The grant will fund research surrounding the “IPO Class of 1996” over the last 20 years and will be conducted by Dr. Theresa Welbourne, executive director of the Alabama Entrepreneurship Institute at UA’s Culverhouse College of Commerce, and colleagues.
“Our research focuses on understanding the contributing factors of both short and long-term performance of these unique companies, as well as survival of businesses post IPO,” Welbourne said. “The 1996 cohort is the largest to date, and if we can learn more about what separates successful businesses from the rest, we can share those lessons with entrepreneurs, investors and bankers who work to make successful IPOs.”
The research will be presented at the 2016 Entrepreneurship and Growth Leadership Summit, at the Kauffman Foundation Conference Center in Kansas City, Missouri Nov. 2-3. The Leadership Summit, Managing the Paradoxes of Business Growth, is in partnership with The University of Alabama and marks the 20th anniversary of the IPO class.

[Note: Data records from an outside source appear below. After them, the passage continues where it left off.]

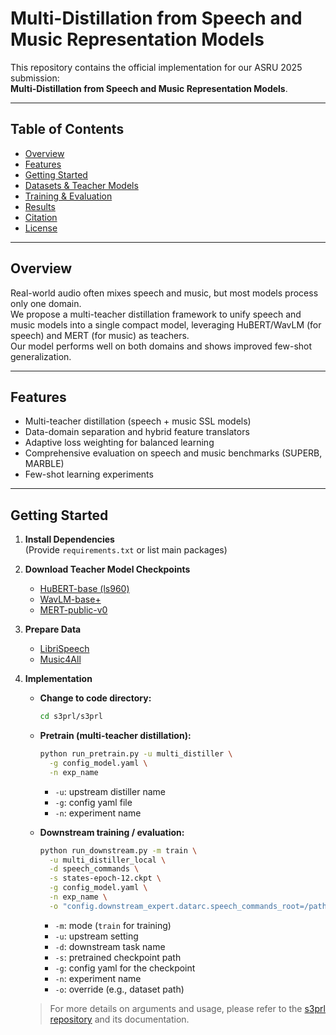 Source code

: # Multi-Distillation from Speech and Music Representation Models

This repository contains the official implementation for our ASRU 2025 submission:  
**Multi-Distillation from Speech and Music Representation Models**.

---

## Table of Contents

- [Overview](#overview)
- [Features](#features)
- [Getting Started](#getting-started)
- [Datasets & Teacher Models](#datasets--teacher-models)
- [Training & Evaluation](#training--evaluation)
- [Results](#results)
- [Citation](#citation)
- [License](#license)

---

## Overview

Real-world audio often mixes speech and music, but most models process only one domain.  
We propose a multi-teacher distillation framework to unify speech and music models into a single compact model, leveraging HuBERT/WavLM (for speech) and MERT (for music) as teachers.  
Our model performs well on both domains and shows improved few-shot generalization.

---

## Features

- Multi-teacher distillation (speech + music SSL models)
- Data-domain separation and hybrid feature translators
- Adaptive loss weighting for balanced learning
- Comprehensive evaluation on speech and music benchmarks (SUPERB, MARBLE)
- Few-shot learning experiments

---

## Getting Started

1. **Install Dependencies**  
   (Provide `requirements.txt` or list main packages)

2. **Download Teacher Model Checkpoints**
   - [HuBERT-base (ls960)](https://huggingface.co/facebook/hubert-base-ls960)
   - [WavLM-base+](https://huggingface.co/microsoft/wavlm-base-plus)
   - [MERT-public-v0](https://huggingface.co/m-a-p/MERT-v0-public)

3. **Prepare Data**
   - [LibriSpeech](https://www.openslr.org/12)
   - [Music4All](https://sites.google.com/view/contact4music4all)

4. **Implementation**

   - **Change to code directory:**  
     ```bash
     cd s3prl/s3prl
     ```

   - **Pretrain (multi-teacher distillation):**  
     ```bash
     python run_pretrain.py -u multi_distiller \
       -g config_model.yaml \
       -n exp_name
     ```
     - `-u`: upstream distiller name  
     - `-g`: config yaml file  
     - `-n`: experiment name  

   - **Downstream training / evaluation:**  
     ```bash
     python run_downstream.py -m train \
       -u multi_distiller_local \
       -d speech_commands \
       -s states-epoch-12.ckpt \
       -g config_model.yaml \
       -n exp_name \
       -o "config.downstream_expert.datarc.speech_commands_root=/path/to/your/speech_commands/"
     ```
     - `-m`: mode (`train` for training)
     - `-u`: upstream setting
     - `-d`: downstream task name
     - `-s`: pretrained checkpoint path
     - `-g`: config yaml for the checkpoint
     - `-n`: experiment name
     - `-o`: override (e.g., dataset path)

   > For more details on arguments and usage, please refer to the [s3prl repository](https://github.com/s3prl/s3prl) and its documentation.
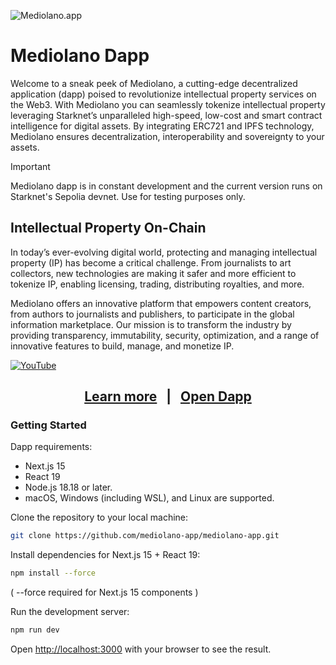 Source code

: ![Mediolano.app](https://mediolano.app/wp-content/uploads/2024/09/mediolano-logo-dark-1.svg)

# Mediolano Dapp

Welcome to a sneak peek of Mediolano, a cutting-edge decentralized application (dapp) poised to revolutionize intellectual property services on the Web3. With Mediolano you can seamlessly tokenize intellectual property leveraging Starknet’s unparalleled high-speed, low-cost and smart contract intelligence for digital assets. By integrating ERC721 and IPFS technology, Mediolano ensures decentralization, interoperability and sovereignty to your assets.

> [!IMPORTANT]
> Mediolano dapp is in constant development and the current version runs on Starknet's Sepolia devnet. Use for testing purposes only. 

## Intellectual Property On-Chain

In today’s ever-evolving digital world, protecting and managing intellectual property (IP) has become a critical challenge. From journalists to art collectors, new technologies are making it safer and more efficient to tokenize IP, enabling licensing, trading, distributing royalties, and more.

Mediolano offers an innovative platform that empowers content creators, from authors to journalists and publishers, to participate in the global information marketplace. Our mission is to transform the industry by providing transparency, immutability, security, optimization, and a range of innovative features to build, manage, and monetize IP.

[![YouTube](http://i.ytimg.com/vi/uvskLmxmt7M/hqdefault.jpg)](https://www.youtube.com/watch?v=uvskLmxmt7M)

<h2 align="center">
  <a href="https://mediolano.app">Learn more</a>
  &nbsp; | &nbsp;
  <a href="https://ip.mediolano.app">Open Dapp</a>
</h2>

### Getting Started

Dapp requirements:
- Next.js 15
- React 19
- Node.js 18.18 or later.
- macOS, Windows (including WSL), and Linux are supported.

Clone the repository to your local machine:

```bash
git clone https://github.com/mediolano-app/mediolano-app.git
```
Install dependencies for Next.js 15 + React 19:

```bash
npm install --force
```
( --force required for Next.js 15 components )

Run the development server:

```bash
npm run dev
```

Open [http://localhost:3000](http://localhost:3000) with your browser to see the result.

The research and the summit presentation brings together CEOs from businesses in the 1996 cohort as well as investment bankers, CEOs considering going public, investment bankers, venture capitalists, executives from larger organizations focused on innovation and growth, and educators who teach entrepreneurship, innovation and finance.
Welbourne believes the results of the studies presented are applicable to a wide range of business people. Also, given the current dire state of IPOs (fall off in number of businesses going public), the new knowledge presented at the conference can shed light on how going public, in any type of business climate, can drive successful business growth
“This grant will apply not only to IPOs, but to organizations growing via other strategies such as mergers, acquisitions, private equity funding or organic growth,” Welbourne said. “The hope is that if entrepreneurs use this information, they will experience increased wealth with higher stock price growth, higher rates of business survival, additional innovation and job growth.”
Conference speakers include Michael Arena of General Motors who is an expert on innovation; Robert Felton of DevonWay Inc., a serial entrepreneur who is included in the 1996 IPO cohort; and Dan Weinfurter of Growth Play, a specialist in driving growth through high-quality sales initiatives.
The research project is a partnership with the University of Southern California’s Center for Effective Organizations and the Ewing Marion Kauffman Foundation, who awarded the grant.